You design dimensional objects using Warehouse Builder, and then deploy them either in a relational form or in a multidimensional form to the database. On the Storage tabbed page, you decide whether the designed dimension is implemented as relational or multidimensional and based on the type, Warehouse Builder generates appropriate storage type code. Click the Storage tab to view the selected implementation for the PRODUCTS dimension. For a relational implementation, you can choose between Star, Snowflake, or Manual.
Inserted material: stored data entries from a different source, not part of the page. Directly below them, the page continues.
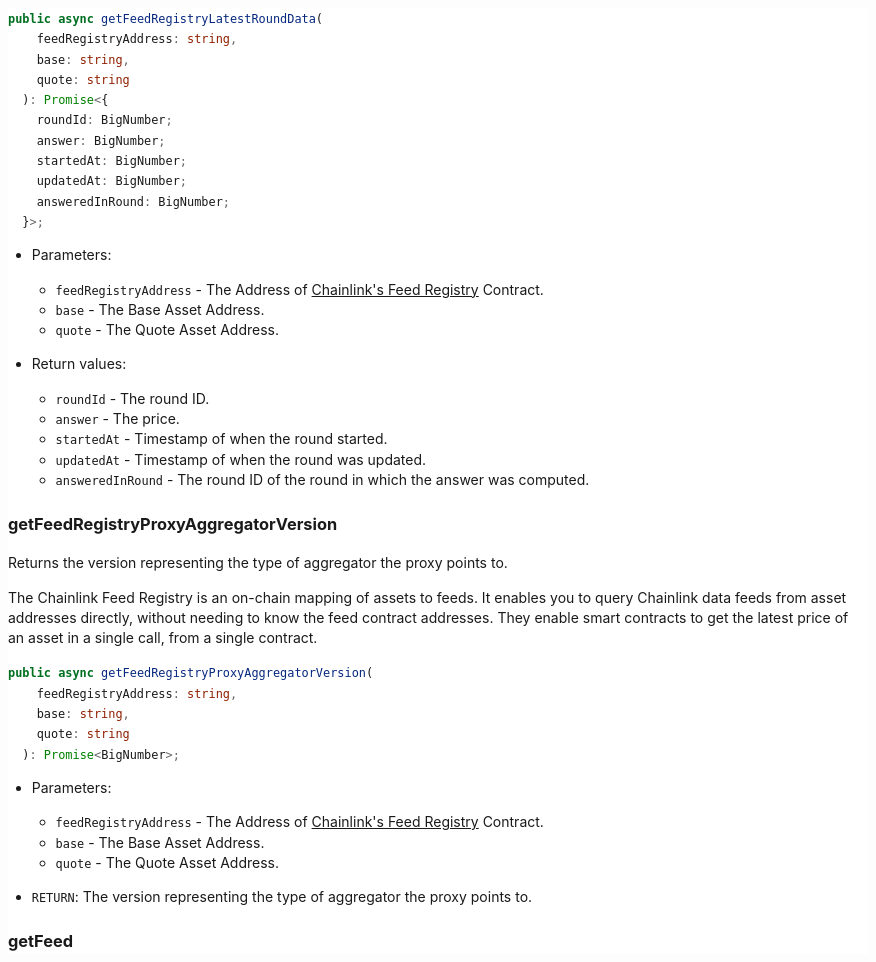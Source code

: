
 ```typescript
public async getFeedRegistryLatestRoundData(
    feedRegistryAddress: string,
    base: string,
    quote: string
  ): Promise<{
    roundId: BigNumber;
    answer: BigNumber;
    startedAt: BigNumber;
    updatedAt: BigNumber;
    answeredInRound: BigNumber;
  }>;
```

- Parameters:

  - `feedRegistryAddress` - The Address of [Chainlink's Feed Registry](https://docs.chain.link/data-feeds/feed-registry/) Contract.
  - `base` - The Base Asset Address.
  - `quote` - The Quote Asset Address.

- Return values:
  - `roundId` - The round ID.
  - `answer` - The price.
  - `startedAt` - Timestamp of when the round started.
  - `updatedAt` - Timestamp of when the round was updated.
  - `answeredInRound` - The round ID of the round in which the answer was computed.

### getFeedRegistryProxyAggregatorVersion

Returns the version representing the type of aggregator the proxy points to.

The Chainlink Feed Registry is an on-chain mapping of assets to feeds. It enables you to query Chainlink data feeds from asset addresses directly, without needing to know the feed contract addresses. They enable smart contracts to get the latest price of an asset in a single call, from a single contract.

```typescript
public async getFeedRegistryProxyAggregatorVersion(
    feedRegistryAddress: string,
    base: string,
    quote: string
  ): Promise<BigNumber>;
```

- Parameters:

  - `feedRegistryAddress` - The Address of [Chainlink's Feed Registry](https://docs.chain.link/data-feeds/feed-registry/) Contract.
  - `base` - The Base Asset Address.
  - `quote` - The Quote Asset Address.

- `RETURN`: The version representing the type of aggregator the proxy points to.

### getFeed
The Data Object Editor also provides a Data Viewer that enables you to view and drill down into a dimension's data. From the Diagram menu, select Close Window to exit the Data Object Editor. In the following steps, you create two simple dimensions related to the Expenses scenario. You could create the dimensions in the Data Object Editor, but in this lesson you use wizards to create dimensions. This gives you a set of defaults and enables you to create a dimension with a set of easy-to-understand steps.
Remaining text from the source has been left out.